=== Task requirements ===
Reproduce the data in full, exactly as given, leaving images out.
-- Entries supplied follows --
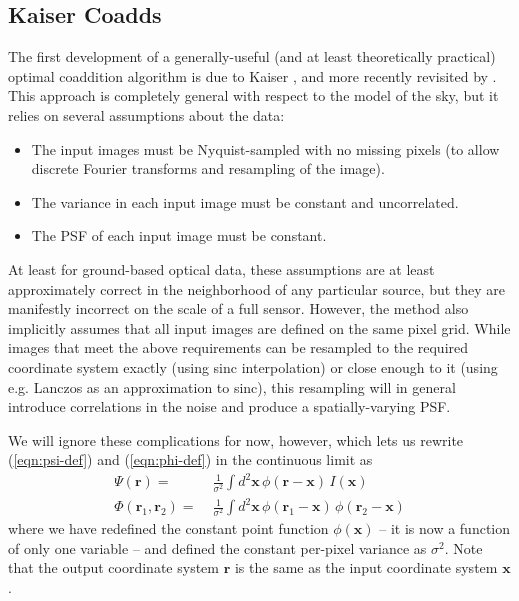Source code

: \documentclass[10pt]{article}
\newcommand{\eqnref}[1]{(\ref{eqn:#1})}
\begin{document}
\subsection{Kaiser Coadds}
\label{sec:kaiser-coadds}

The first development of a generally-useful (and at least theoretically practical) optimal coaddition algorithm is due to Kaiser \citep{Kaiser2001}, and more recently revisited by \cite{2015arXiv151206879Z}.  This approach is completely general with respect to the model of the sky, but it relies on several assumptions about the data:
\begin{itemize}
\item The input images must be Nyquist-sampled with no missing pixels (to allow discrete Fourier transforms and resampling of the image).
\item The variance in each input image must be constant and uncorrelated.
\item The PSF of each input image must be constant.
\end{itemize}
At least for ground-based optical data, these assumptions are at least approximately correct in the neighborhood of any particular source, but they are manifestly incorrect on the scale of a full sensor.  However, the method also implicitly assumes that all input images are defined on the same pixel grid.  While images that meet the above requirements can be resampled to the required coordinate system exactly (using sinc interpolation) or close enough to it (using e.g. Lanczos as an approximation to sinc), this resampling will in general introduce correlations in the noise and produce a spatially-varying PSF.

We will ignore these complications for now, however, which lets us rewrite \eqnref{psi-def} and \eqnref{phi-def} in the continuous limit as
\begin{align}
\Psi(\bm{r}) =\;& \frac{1}{\sigma^2} \int\!d^2\bm{x}\,
    \phi(\bm{r}-\bm{x}) \, I(\bm{x})
    \\
\Phi(\bm{r}_1,\bm{r}_2) =\;&
    \frac{1}{\sigma^2} \int\!d^2\bm{x}\,
    \phi(\bm{r}_1-\bm{x}) \, \phi(\bm{r}_2-\bm{x})
\end{align}
where we have redefined the constant point function $\phi(\bm{x})$ -- it is now a function of only one variable -- and defined the constant per-pixel variance as $\sigma^2$.  Note that the output coordinate system $\bm{r}$ is the same as the input coordinate system $\bm{x}$.
\end{document}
-- Entries supplied concluded --
=== Solution for this problem ===
Source code

: \documentclass[10pt]{article}
\newcommand{\eqnref}[1]{(\ref{eqn:#1})}
\begin{document}
\subsection{Kaiser Coadds}
\label{sec:kaiser-coadds}

The first development of a generally-useful (and at least theoretically practical) optimal coaddition algorithm is due to Kaiser \citep{Kaiser2001}, and more recently revisited by \cite{2015arXiv151206879Z}.  This approach is completely general with respect to the model of the sky, but it relies on several assumptions about the data:
\begin{itemize}
\item The input images must be Nyquist-sampled with no missing pixels (to allow discrete Fourier transforms and resampling of the image).
\item The variance in each input image must be constant and uncorrelated.
\item The PSF of each input image must be constant.
\end{itemize}
At least for ground-based optical data, these assumptions are at least approximately correct in the neighborhood of any particular source, but they are manifestly incorrect on the scale of a full sensor.  However, the method also implicitly assumes that all input images are defined on the same pixel grid.  While images that meet the above requirements can be resampled to the required coordinate system exactly (using sinc interpolation) or close enough to it (using e.g. Lanczos as an approximation to sinc), this resampling will in general introduce correlations in the noise and produce a spatially-varying PSF.

We will ignore these complications for now, however, which lets us rewrite \eqnref{psi-def} and \eqnref{phi-def} in the continuous limit as
\begin{align}
\Psi(\bm{r}) =\;& \frac{1}{\sigma^2} \int\!d^2\bm{x}\,
    \phi(\bm{r}-\bm{x}) \, I(\bm{x})
    \\
\Phi(\bm{r}_1,\bm{r}_2) =\;&
    \frac{1}{\sigma^2} \int\!d^2\bm{x}\,
    \phi(\bm{r}_1-\bm{x}) \, \phi(\bm{r}_2-\bm{x})
\end{align}
where we have redefined the constant point function $\phi(\bm{x})$ -- it is now a function of only one variable -- and defined the constant per-pixel variance as $\sigma^2$.  Note that the output coordinate system $\bm{r}$ is the same as the input coordinate system $\bm{x}$.
\end{document}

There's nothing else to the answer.